Murid Aneh!

Murid Aneh!
Ch. 9 - Hari Ini


__ADS_3

(POV Yoshino Akemi)


Pada akhirnya, kutagih janji itu hari ini. Aku tak mau terlalu lama menunggu, karena yakin si bodoh Erza itu tidak akan pernah sadar. Maka, kukirimlah selembar surat ke loker sepatunya, dan meminta dia untuk datang ke ruang kelas f yang kosong pada pukul lima sore sendirian.


Untuk jaga-jaga, aku datang jam empat. Aku mengambil napas yang banyak, melakukan peregangan, menggunakan waktu selama mungkin untuk menenangkan diri. Di depan Erza, aku selalu gugup, tapi aku selalu berhasil menyembunyikannya.

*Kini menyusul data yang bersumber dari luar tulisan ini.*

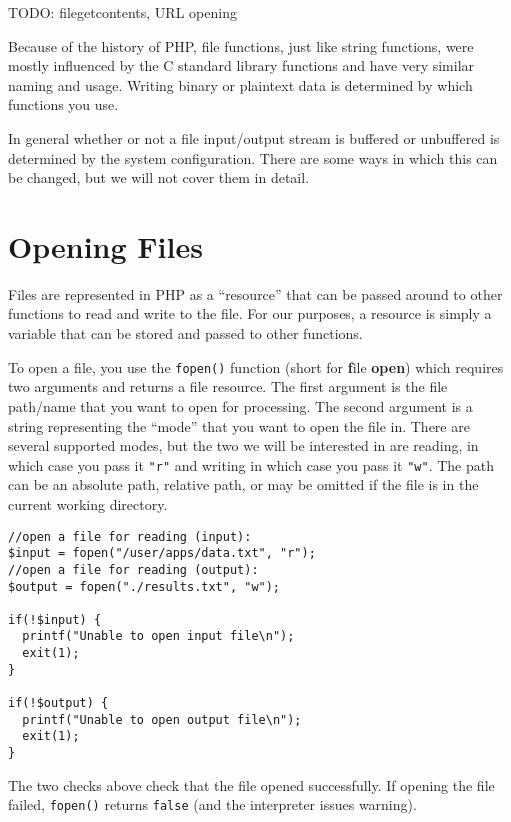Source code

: 

TODO: filegetcontents, URL opening

Because of the history of PHP, file functions, 
just like string functions, were mostly influenced
by the C standard library functions and have
very similar naming and usage.  Writing
binary or plaintext data is determined by which
functions you use.

In general whether or not a file input/output
stream is buffered or unbuffered is determined by
the system configuration.  There are some ways
in which this can be changed, but we will not 
cover them in detail.

\section{Opening Files}

Files are represented in PHP as a ``resource'' that
can be passed around to other functions to read and
write to the file.  For our purposes, a resource is
simply a variable that can be stored and passed
to other functions.  

To open a file, you use the \texttt{fopen()} 
function (short for \textbf{f}ile \textbf{open}) which
requires two arguments and returns a file resource.
The first argument is the file path/name that you want
to open for processing.  The second argument is a
string representing the ``mode'' that you want to open the
file in.  There are several supported modes, but the two 
we will be interested in are reading, in which case you
pass it \texttt{"r"} and writing in which case you
pass it \texttt{"w"}.  The path can be an absolute 
path, relative path, or may be omitted if the file is in the
current working directory.

\begin{verbatim}
//open a file for reading (input):
$input = fopen("/user/apps/data.txt", "r");
//open a file for reading (output):
$output = fopen("./results.txt", "w");

if(!$input) {
  printf("Unable to open input file\n");
  exit(1);
}

if(!$output) {
  printf("Unable to open output file\n");
  exit(1);
}
\end{verbatim}

The two checks above check that the file opened successfully.
If opening the file failed, \texttt{fopen()} returns
\texttt{false} (and the interpreter issues  warning).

Sudah kupastikan ruangan ini akan kosong pada pukul lima sore. Para murid sudah pulang, dan tidak ada satu pun anak kelasku yang berkegiatan ekstrakurikuler hari ini.


Aku tidak ingin ada orang yang tahu pertemuan yang sudah aku rencanakan sore ini. Aku pasti akan terlihat berbeda nanti, dan yang melihat mungkin akan menertawakanku.


"Haah...." Aku menghela napas lagi.


Satu jam kemudian, pukul lima lebih lima menit, Erza pun datang. Sendirian. Seperti yang sudah kuminta di surat.


"Kau telat, Erza." Aku bangkit dari tempat duduk.


"Ahaha, maaf Akemi, tadi ada urusan sebentar."


"Ya, tidak apa-apa."


Gugup.


"Jadi ada apa kau memanggilku ke sini? Aneh sekali tiba-tiba dipanggil olehmu. Kau mau menyatakan cinta padaku, ya? Ahahaha, mana mungkin sih."


Tebakan dia hampir benar.


"Erza, bahasa Jepangmu lancar sekali. Dulu kau pernah sekolah di Jepang, ya?" Aku coba menggali ingatannya.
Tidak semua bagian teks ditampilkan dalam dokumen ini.